▶ **DESCRIPTION OF THE TASK**: If pictures appear in the lines below, skip them and copy exactly the lines from the one containing "저는 이번 세미나를 통해 데이터 분석에 대한 제 나름대로 결론을 내렸습니다." through the one containing "默认大于10 秒, 会被记录", and nothing else.

Records from a collection:

━━━━━━━━━━━━━━━━━━━━━━━━━━━━━━

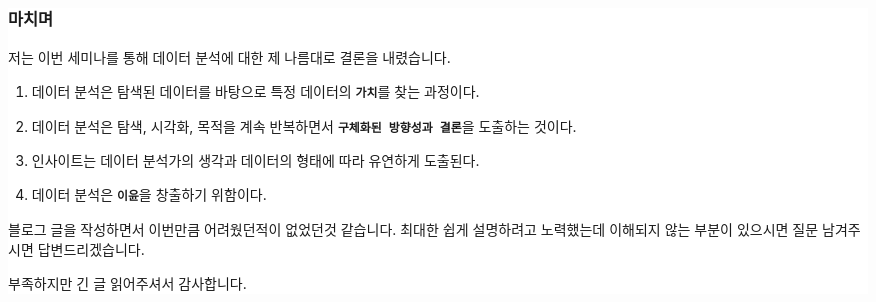 ### 마치며

저는 이번 세미나를 통해 데이터 분석에 대한 제 나름대로 결론을 내렸습니다.

1. 데이터 분석은 탐색된 데이터를 바탕으로 특정 데이터의 <strong>`가치`</strong>를 찾는 과정이다.

2. 데이터 분석은 탐색, 시각화, 목적을 계속 반복하면서 <strong>`구체화된 방향성과 결론`</strong>을 도출하는 것이다.

3. 인사이트는 데이터 분석가의 생각과 데이터의 형태에 따라 유연하게 도출된다.

4. 데이터 분석은 <strong>`이윤`</strong>을 창출하기 위함이다.


블로그 글을 작성하면서 이번만큼 어려웠던적이 없었던것 같습니다. 최대한 쉽게 설명하려고 노력했는데 이해되지 않는 부분이 있으시면 질문 남겨주시면 답변드리겠습니다.

부족하지만 긴 글 읽어주셔서 감사합니다.
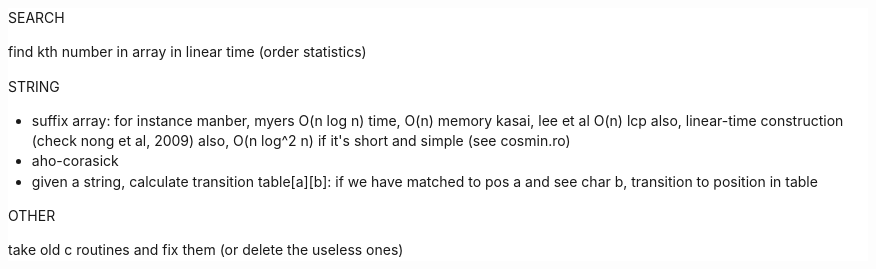 SEARCH

find kth number in array in linear time (order statistics)

STRING

- suffix array:
  for instance manber, myers O(n log n) time, O(n) memory
  kasai, lee et al O(n) lcp
  also, linear-time construction (check nong et al, 2009)
  also, O(n log^2 n) if it's short and simple (see cosmin.ro)
- aho-corasick
- given a string, calculate transition table[a][b]:
  if we have matched to pos a and see char b, transition to position in table

OTHER

take old c routines and fix them (or delete the useless ones)
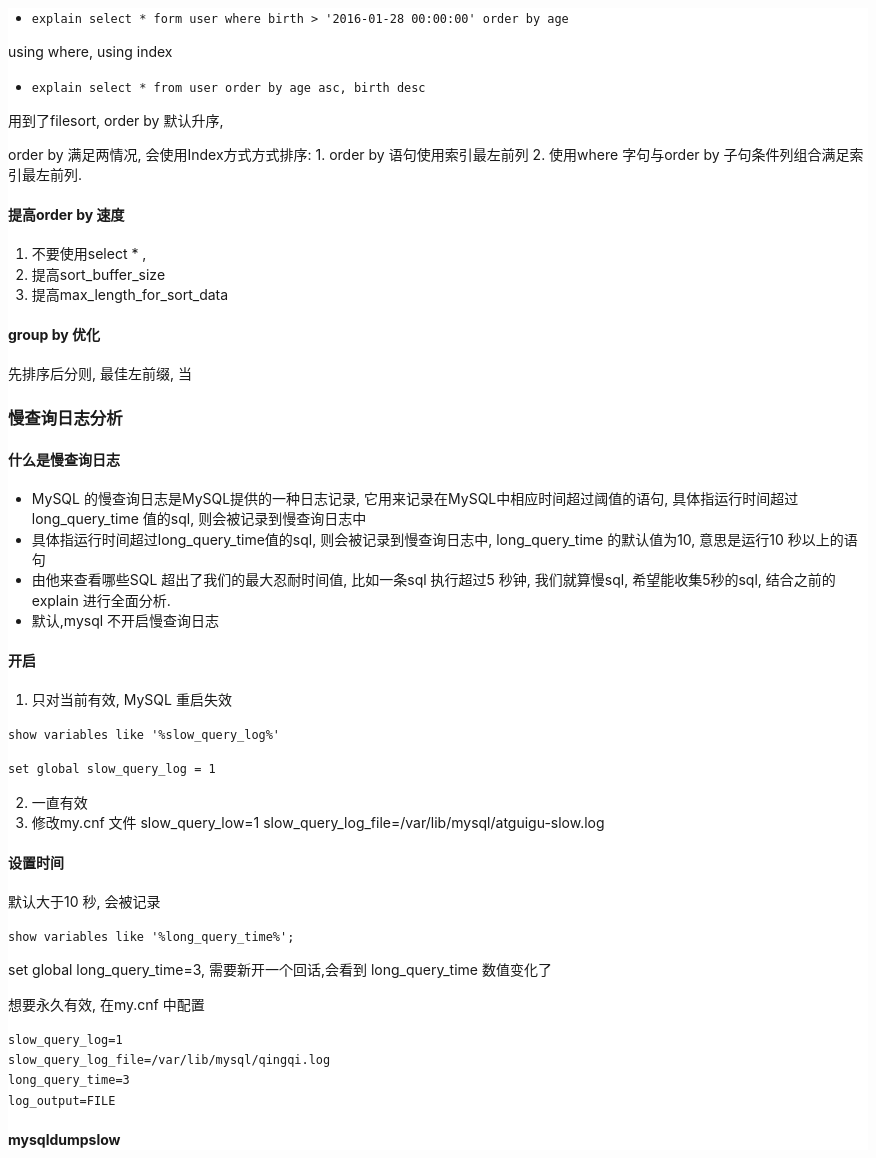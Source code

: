 * `explain select * form user where birth > '2016-01-28 00:00:00' order by age`

using where, using index

* `explain select * from user order by age asc, birth desc`

用到了filesort, order by 默认升序, 

order by 满足两情况, 会使用Index方式方式排序: 1. order by 语句使用索引最左前列   2. 使用where 字句与order by 子句条件列组合满足索引最左前列.

#### 提高order by 速度

1. 不要使用select * , 
2. 提高sort_buffer_size
3. 提高max_length_for_sort_data

#### group by 优化

先排序后分则, 最佳左前缀, 当

### 慢查询日志分析

#### 什么是慢查询日志

* MySQL 的慢查询日志是MySQL提供的一种日志记录, 它用来记录在MySQL中相应时间超过阈值的语句, 具体指运行时间超过long_query_time 值的sql, 则会被记录到慢查询日志中
* 具体指运行时间超过long_query_time值的sql, 则会被记录到慢查询日志中, long_query_time 的默认值为10, 意思是运行10 秒以上的语句
* 由他来查看哪些SQL 超出了我们的最大忍耐时间值, 比如一条sql 执行超过5 秒钟, 我们就算慢sql, 希望能收集5秒的sql, 结合之前的explain 进行全面分析.
* 默认,mysql 不开启慢查询日志

#### 开启

1. 只对当前有效, MySQL 重启失效

`show variables like '%slow_query_log%'`

`set global slow_query_log = 1`

2. 一直有效
3. 修改my.cnf 文件 slow_query_low=1   slow_query_log_file=/var/lib/mysql/atguigu-slow.log

#### 设置时间

默认大于10 秒, 会被记录

`show variables like '%long_query_time%';`

set global long_query_time=3, 需要新开一个回话,会看到 long_query_time 数值变化了

想要永久有效, 在my.cnf 中配置

```
slow_query_log=1
slow_query_log_file=/var/lib/mysql/qingqi.log
long_query_time=3
log_output=FILE
```

#### mysqldumpslow
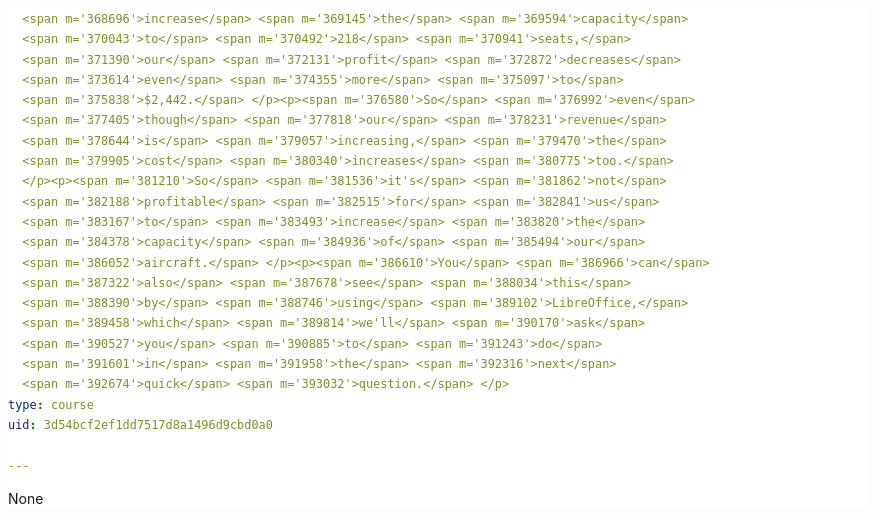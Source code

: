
 ```yaml
  <span m='368696'>increase</span> <span m='369145'>the</span> <span m='369594'>capacity</span>
  <span m='370043'>to</span> <span m='370492'>218</span> <span m='370941'>seats,</span>
  <span m='371390'>our</span> <span m='372131'>profit</span> <span m='372872'>decreases</span>
  <span m='373614'>even</span> <span m='374355'>more</span> <span m='375097'>to</span>
  <span m='375838'>$2,442.</span> </p><p><span m='376580'>So</span> <span m='376992'>even</span>
  <span m='377405'>though</span> <span m='377818'>our</span> <span m='378231'>revenue</span>
  <span m='378644'>is</span> <span m='379057'>increasing,</span> <span m='379470'>the</span>
  <span m='379905'>cost</span> <span m='380340'>increases</span> <span m='380775'>too.</span>
  </p><p><span m='381210'>So</span> <span m='381536'>it's</span> <span m='381862'>not</span>
  <span m='382188'>profitable</span> <span m='382515'>for</span> <span m='382841'>us</span>
  <span m='383167'>to</span> <span m='383493'>increase</span> <span m='383820'>the</span>
  <span m='384378'>capacity</span> <span m='384936'>of</span> <span m='385494'>our</span>
  <span m='386052'>aircraft.</span> </p><p><span m='386610'>You</span> <span m='386966'>can</span>
  <span m='387322'>also</span> <span m='387678'>see</span> <span m='388034'>this</span>
  <span m='388390'>by</span> <span m='388746'>using</span> <span m='389102'>LibreOffice,</span>
  <span m='389458'>which</span> <span m='389814'>we'll</span> <span m='390170'>ask</span>
  <span m='390527'>you</span> <span m='390885'>to</span> <span m='391243'>do</span>
  <span m='391601'>in</span> <span m='391958'>the</span> <span m='392316'>next</span>
  <span m='392674'>quick</span> <span m='393032'>question.</span> </p>
type: course
uid: 3d54bcf2ef1dd7517d8a1496d9cbd0a0

---
```

None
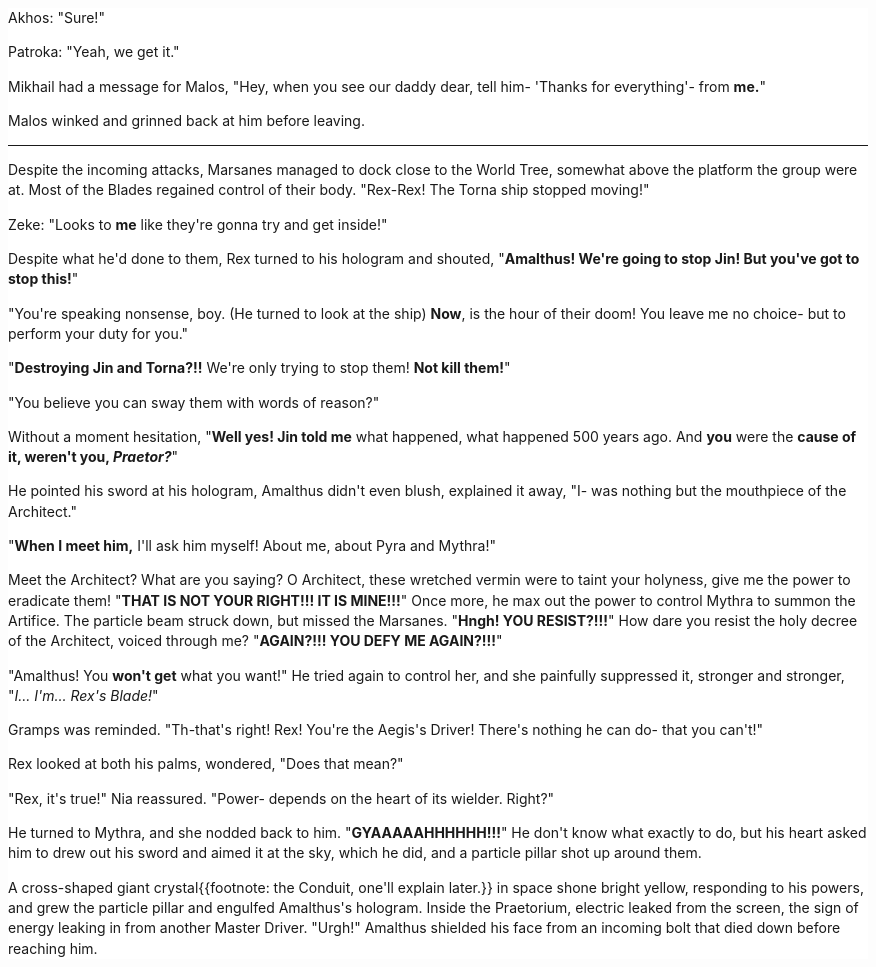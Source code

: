 Akhos: "Sure!"

Patroka: "Yeah, we get it."

Mikhail had a message for Malos, "Hey, when you see our daddy dear, tell him- 'Thanks for everything'- from **me.**"

Malos winked and grinned back at him before leaving. 

---

Despite the incoming attacks, Marsanes managed to dock close to the World Tree, somewhat above the platform the group were at. Most of the Blades regained control of their body. "Rex-Rex! The Torna ship stopped moving!"

Zeke: "Looks to **me** like they're gonna try and get inside!"

Despite what he'd done to them, Rex turned to his hologram and shouted,  "**Amalthus! We're going to stop Jin! But you've got to stop this!**"

"You're speaking nonsense, boy. (He turned to look at the ship) **Now**, is the hour of their doom! You leave me no choice- but to perform your duty for you."

"**Destroying Jin and Torna?!!** We're only trying to stop them! **Not kill them!**"

"You believe you can sway them with words of reason?"

Without a moment hesitation, "**Well yes! Jin told me** what happened, what happened 500 years ago. And **you** were the **cause of it, weren't you, _Praetor?_**"

He pointed his sword at his hologram, Amalthus didn't even blush, explained it away, "I- was nothing but the mouthpiece of the Architect."

"**When I meet him,** I'll ask him myself! About me, about Pyra and Mythra!"

Meet the Architect? What are you saying? O Architect, these wretched vermin were to taint your holyness, give me the power to eradicate them! "**THAT IS NOT YOUR RIGHT!!! IT IS MINE!!!**" Once more, he max out the power to control Mythra to summon the Artifice. The particle beam struck down, but missed the Marsanes. "**Hngh! YOU RESIST?!!!**" How dare you resist the holy decree of the Architect, voiced through me? "**AGAIN?!!! YOU DEFY ME AGAIN?!!!**"

"Amalthus! You **won't get** what you want!" He tried again to control her, and she painfully suppressed it, stronger and stronger, "_I... I'm... Rex's Blade!_"

Gramps was reminded. "Th-that's right! Rex! You're the Aegis's Driver! There's nothing he can do- that you can't!"

Rex looked at both his palms, wondered, "Does that mean?"

"Rex, it's true!" Nia reassured. "Power- depends on the heart of its wielder. Right?" 

He turned to Mythra, and she nodded back to him. "**GYAAAAAHHHHHH!!!**" He don't know what exactly to do, but his heart asked him to drew out his sword and aimed it at the sky, which he did, and a particle pillar shot up around them. 

A cross-shaped giant crystal{{footnote: the Conduit, one'll explain later.}} in space shone bright yellow, responding to his powers, and grew the particle pillar and engulfed Amalthus's hologram. Inside the Praetorium, electric leaked from the screen, the sign of energy leaking in from another Master Driver. "Urgh!" Amalthus shielded his face from an incoming bolt that died down before reaching him. 
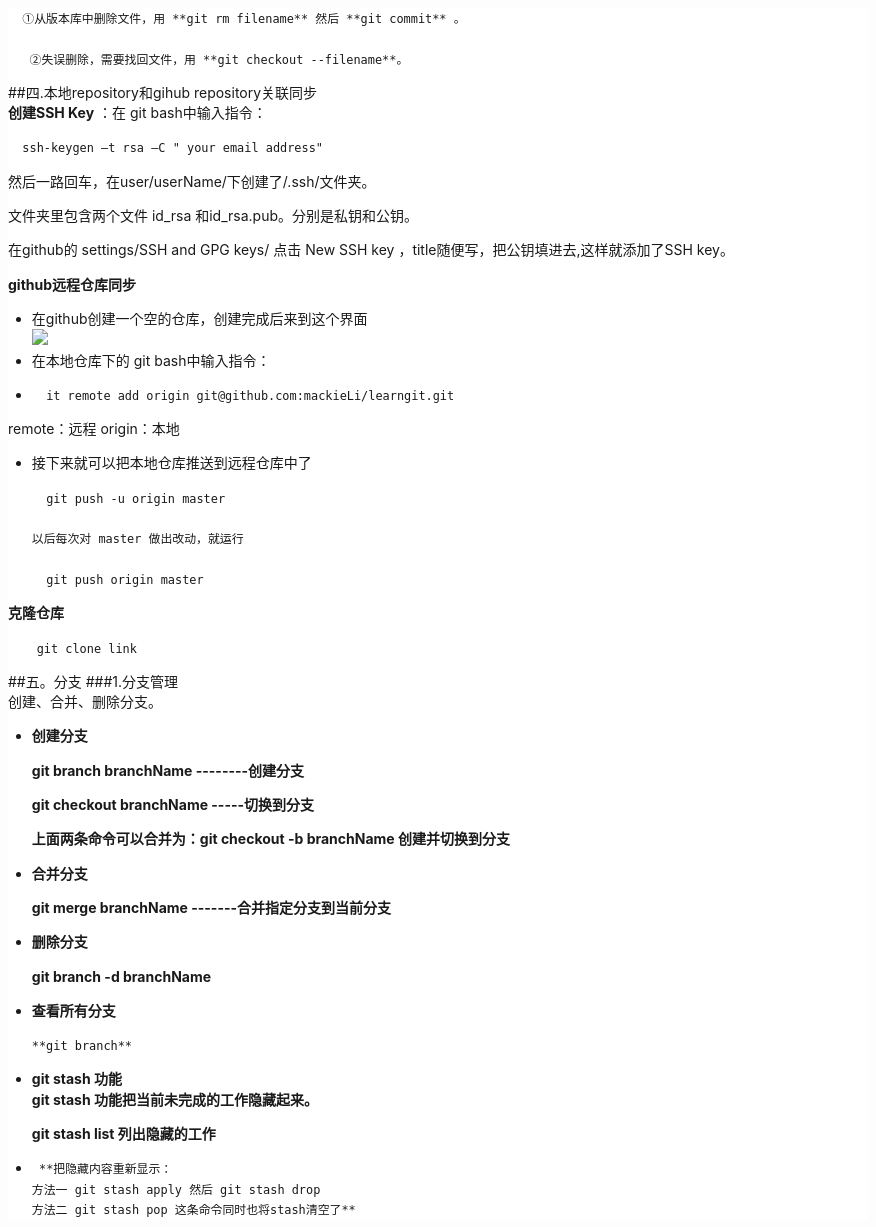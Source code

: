       ①从版本库中删除文件，用 **git rm filename** 然后 **git commit** 。

       ②失误删除，需要找回文件，用 **git checkout --filename**。  
##四.本地repository和gihub repository关联同步  
**创建SSH Key** ：在 git bash中输入指令：

      ssh-keygen –t rsa –C " your email address"
然后一路回车，在user/userName/下创建了/.ssh/文件夹。

   文件夹里包含两个文件 id_rsa 和id_rsa.pub。分别是私钥和公钥。

在github的 settings/SSH and GPG keys/ 点击 New SSH key ，title随便写，把公钥填进去,这样就添加了SSH key。

 **github远程仓库同步**

*  在github创建一个空的仓库，创建完成后来到这个界面  
![](http://images2015.cnblogs.com/blog/1085652/201701/1085652-20170117160845396-1539458088.png)  
* 在本地仓库下的 git bash中输入指令：  
*   
        it remote add origin git@github.com:mackieLi/learngit.git
remote：远程 origin：本地  
* 接下来就可以把本地仓库推送到远程仓库中了

        git push -u origin master  

      以后每次对 master 做出改动，就运行

        git push origin master
**克隆仓库**

        git clone link
##五。分支
###1.分支管理  
创建、合并、删除分支。  

 * **创建分支**

     **git branch branchName --------创建分支**

    **git checkout branchName -----切换到分支**

     **上面两条命令可以合并为：git checkout -b branchName 创建并切换到分支**

 * **合并分支**

    **git merge branchName -------合并指定分支到当前分支**

* **删除分支**

    **git branch -d branchName**

* **查看所有分支**

      **git branch**

* **git stash 功能**    
      **git stash 功能把当前未完成的工作隐藏起来。**  

     **git stash list 列出隐藏的工作**

 *      **把隐藏内容重新显示：  
       方法一 git stash apply 然后 git stash drop  
       方法二 git stash pop 这条命令同时也将stash清空了**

━━━━━━━━━━━━━━━━━━━━━━━━━━━━━━

▶ **EXPECTED OUTPUT**:
저는 이번 세미나를 통해 데이터 분석에 대한 제 나름대로 결론을 내렸습니다.

1. 데이터 분석은 탐색된 데이터를 바탕으로 특정 데이터의 <strong>`가치`</strong>를 찾는 과정이다.

2. 데이터 분석은 탐색, 시각화, 목적을 계속 반복하면서 <strong>`구체화된 방향성과 결론`</strong>을 도출하는 것이다.

3. 인사이트는 데이터 분석가의 생각과 데이터의 형태에 따라 유연하게 도출된다.

4. 데이터 분석은 <strong>`이윤`</strong>을 창출하기 위함이다.


블로그 글을 작성하면서 이번만큼 어려웠던적이 없었던것 같습니다. 최대한 쉽게 설명하려고 노력했는데 이해되지 않는 부분이 있으시면 질문 남겨주시면 답변드리겠습니다.

부족하지만 긴 글 읽어주셔서 감사합니다.
 SEARCH

find kth number in array in linear time (order statistics)

STRING

- suffix array:
  for instance manber, myers O(n log n) time, O(n) memory
  kasai, lee et al O(n) lcp
  also, linear-time construction (check nong et al, 2009)
  also, O(n log^2 n) if it's short and simple (see cosmin.ro)
- aho-corasick
- given a string, calculate transition table[a][b]:
  if we have matched to pos a and see char b, transition to position in table

OTHER

take old c routines and fix them (or delete the useless ones)
Source code

: * `explain select * form user where birth > '2016-01-28 00:00:00' order by age`

using where, using index

* `explain select * from user order by age asc, birth desc`

用到了filesort, order by 默认升序, 

order by 满足两情况, 会使用Index方式方式排序: 1. order by 语句使用索引最左前列   2. 使用where 字句与order by 子句条件列组合满足索引最左前列.

#### 提高order by 速度

1. 不要使用select * , 
2. 提高sort_buffer_size
3. 提高max_length_for_sort_data

#### group by 优化

先排序后分则, 最佳左前缀, 当

### 慢查询日志分析

#### 什么是慢查询日志

* MySQL 的慢查询日志是MySQL提供的一种日志记录, 它用来记录在MySQL中相应时间超过阈值的语句, 具体指运行时间超过long_query_time 值的sql, 则会被记录到慢查询日志中
* 具体指运行时间超过long_query_time值的sql, 则会被记录到慢查询日志中, long_query_time 的默认值为10, 意思是运行10 秒以上的语句
* 由他来查看哪些SQL 超出了我们的最大忍耐时间值, 比如一条sql 执行超过5 秒钟, 我们就算慢sql, 希望能收集5秒的sql, 结合之前的explain 进行全面分析.
* 默认,mysql 不开启慢查询日志

#### 开启

1. 只对当前有效, MySQL 重启失效

`show variables like '%slow_query_log%'`

`set global slow_query_log = 1`

2. 一直有效
3. 修改my.cnf 文件 slow_query_low=1   slow_query_log_file=/var/lib/mysql/atguigu-slow.log

#### 设置时间

默认大于10 秒, 会被记录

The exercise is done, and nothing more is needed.